Having really enjoyed the film making process Jonathan summited his work ‘The Pommish Invasion’ to the Kendal Mountain Film Festival where it was shortlisted! Following this success it was subsequently recognised at the Vancouver International Mountain Film Festival, ‘Goat Fest’ in Arapiles, Australia, before finally winning at the Cradle Mountain Film Festival in Tasmania 2017.

 

The film documents Jonathan and two friends, Ben Cianchi and Matt Amos, climbing The Candlestick – a 110m sea-stack next to the world famous Totem-Pole, at Cape Hauy, Tasmania.

The Great Australian Triathlon

For this new extreme challenge, the Great Australian Triathlon, the team – Jonathan, endurance athlete Ben Cianchi and Ben’s two sisters Claire and Emma – will touch down in Tasmania on 29th December, with just a day and a half to acclimatise before the challenge begins. Ben will then embark on the world’s first human-powered vertical crossing of Australia.

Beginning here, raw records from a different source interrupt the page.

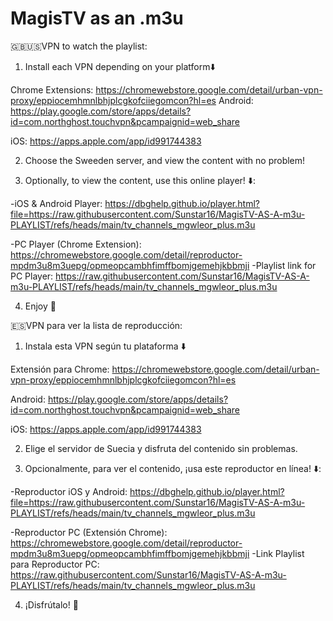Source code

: # MagisTV as an .m3u
🇬🇧🇺🇸VPN to watch the playlist:

1. Install each VPN depending on your platform⬇️

Chrome Extensions: https://chromewebstore.google.com/detail/urban-vpn-proxy/eppiocemhmnlbhjplcgkofciiegomcon?hl=es
Android: https://play.google.com/store/apps/details?id=com.northghost.touchvpn&pcampaignid=web_share

iOS: https://apps.apple.com/app/id991744383

2. Choose the Sweeden server, and view the content with no problem!

3. Optionally, to view the content, use this online player! ⬇️: 

-iOS & Android Player:  https://dbghelp.github.io/player.html?file=https://raw.githubusercontent.com/Sunstar16/MagisTV-AS-A-m3u-PLAYLIST/refs/heads/main/tv_channels_mgwleor_plus.m3u 

-PC Player (Chrome Extension): https://chromewebstore.google.com/detail/reproductor-mpdm3u8m3uepg/opmeopcambhfimffbomjgemehjkbbmji
-Playlist link for PC Player: https://raw.githubusercontent.com/Sunstar16/MagisTV-AS-A-m3u-PLAYLIST/refs/heads/main/tv_channels_mgwleor_plus.m3u

4. Enjoy 🍿


🇪🇸VPN para ver la lista de reproducción:

1. Instala esta VPN según tu plataforma ⬇️

Extensión para Chrome: https://chromewebstore.google.com/detail/urban-vpn-proxy/eppiocemhmnlbhjplcgkofciiegomcon?hl=es

Android: https://play.google.com/store/apps/details?id=com.northghost.touchvpn&pcampaignid=web_share

iOS: https://apps.apple.com/app/id991744383

2. Elige el servidor de Suecia y disfruta del contenido sin problemas.

3. Opcionalmente, para ver el contenido, ¡usa este reproductor en línea! ⬇️:

-Reproductor iOS y Android: https://dbghelp.github.io/player.html?file=https://raw.githubusercontent.com/Sunstar16/MagisTV-AS-A-m3u-PLAYLIST/refs/heads/main/tv_channels_mgwleor_plus.m3u

-Reproductor PC (Extensión Chrome): https://chromewebstore.google.com/detail/reproductor-mpdm3u8m3uepg/opmeopcambhfimffbomjgemehjkbbmji
-Link Playlist para Reproductor PC: https://raw.githubusercontent.com/Sunstar16/MagisTV-AS-A-m3u-PLAYLIST/refs/heads/main/tv_channels_mgwleor_plus.m3u

4. ¡Disfrútalo! 🍿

The Great Australian Triathlon will take around six months to complete and will span over 8000 km of the continent, covering a huge variety of terrain, from dirt tracks to the open ocean.
The expedition will be split up into three distinct sections; running across Tasmania, kayaking across the Bass Strait, and cycling across mainland Australia from the bottom of Victoria to the top of Queensland.

Following a successful kickstarter campaign, together with sponsorship from Wilkinson Cameras, Jonathan has packed his bags (and cycle shorts!) to film the entire adventure.

‘I’ve known Ben for around 6 years now, and he’s in my original Pommish Invasion film,’ said Jonathan. ‘If anyone can complete this challenge, Ben can. The filming is going to be very tricky though – I will be filming solo, so have to meticulously plan each stage and the logistics are challenging! No-one’s ever done this before and our timeline will be very dependent on weather conditions – especially the kayak section.’

‘I will be cycling on the Tasmania leg – so kit has to be kept to a minimum both in size and weight as I’ll be carrying everything myself. Data storage and power are big considerations – and this is where I’m particularly grateful for the Wilkinson Cameras support, which will enable me to fine tune my kit to exactly what’s required for the job.’

The sea kayak section of the triathlon will be filmed from one of the kayaks, with Jonathan filming via a drone for the bird’s eye view. Using a local ferry to the largest of the islands en route – Flinders Island – Jonathan will also be aiming to capture shore landings and departures, again travelling under his own bicycle power.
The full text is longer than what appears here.